May agradeceu ainda o apoio de Trump na resposta ao envenenamento do ex-espião russo em solo britânico com um agente neurotóxico e deu o seu aval ao encontro entre Trump e Vladimir Putin, agendado para segunda-feira em Helsínquia. O Presidente dos EUA prometeu falar com o seu homólogo russo sobre o tema, mas também sobre a Ucrânia, a Síria, a proliferação nuclear e a interferência russa nas eleições presidenciais de 2016.

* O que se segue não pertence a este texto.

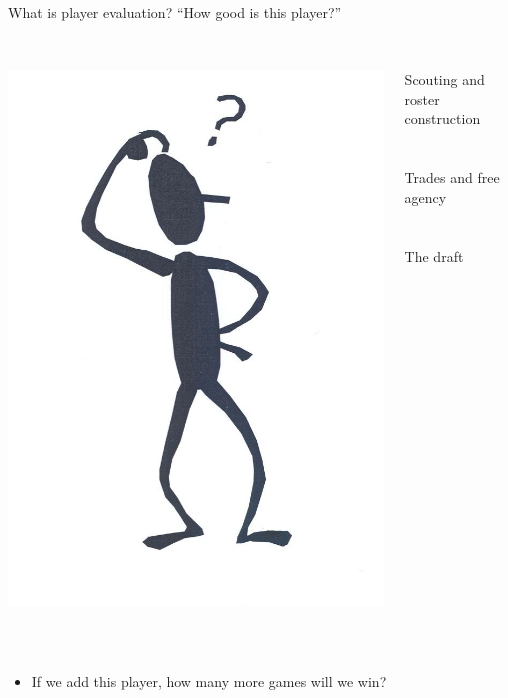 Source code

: \documentclass{beamer}
\begin{document}
\begin{frame}{What is player evaluation?}
  ``How good is this player?''\\
  ~\\
  \begin{columns}
    \begin{column}{0.3\textwidth}
      \centering
      \includegraphics[width = \textwidth]{images/stickman_thinking.jpg}
    \end{column}
    \begin{column}{0.7\textwidth}
      Scouting and roster construction\\
      ~\\
      ~\\
      Trades and free agency\\
      ~\\
      ~\\
      The draft
    \end{column}
  \end{columns}
  ~\\
  \begin{itemize}
    \item If we add this player, how many more games will we win?
  \end{itemize}
\end{frame}
\end{document}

Os dois destoaram apenas quando desafiados a falar sobre a imigração. Enquanto Trump insistiu que a imigração é “má” e “triste” para a Europa, por “alterar a sua cultura” e por contribuir para o crescimento da ameaça terrorista – já tinha criticado, na entrevista, o “mau trabalho” do presidente da câmara de Londres, Sadiq Khan, no combate ao terrorismo –, May recordou o que o Reino Unido tem um “orgulhoso historial” de acolhimento de imigrantes que têm vontade de contribuir para a economia britânica.
Uma discordância de fundo que, no entanto, em nada perturbou a afirmação de que a “relação especial” está mais sólida do que nunca.
Protestos massivos
Ao mesmo tempo que Trump abandonava a residência de campo da primeira-ministra e se juntava à mulher, Melania, para ir tomar um chá ao Castelo de Windsor com a rainha Isabel II, em Londres gritava-se contra a sua visita.
O centro da capital britânica foi esta sexta-feira o principal palco de um conjunto alargado de protestos organizados por todo o Reino Unido. O pontapé do dia de protesto foi dado com o lançamento, em frente ao Parlamento britânico, de um balão gigante que caricaturava o Presidente americano sob a forma de um bebé.
Segundo os organizadores da marcha anti-Trump, aderiram ao protesto de Londres cerca de 250 mil pessoas. Houve cânticos, gritos, máscaras e cartazes provocadores. E figuras conhecidas da política britânica, como Jeremy Corbyn, Ed Miliband ou Nick Clegg, estiveram lá.
O antigo líder do Partido Trabalhista justificou a sua participação no protesto através do Twitter, escrevendo: "Os valores de Trump não são os nossos valores”. “O seu racismo, misoginia, ataques aos valores democráticos, procuram legitimar políticas autoritárias que são profundamente perigosas e ameaçadoras para as nossas sociedades”, considerou Ed Miliband.
O antigo líder dos Liberais-Democratas, Nick Clegg, também recorreu às redes sociais para criticar o Presidente dos EUA: “Donald Trump tem todo o direito a visitar [o Reino Unido]. Nós temos todo o direito a dizer o quanto ele está errado”.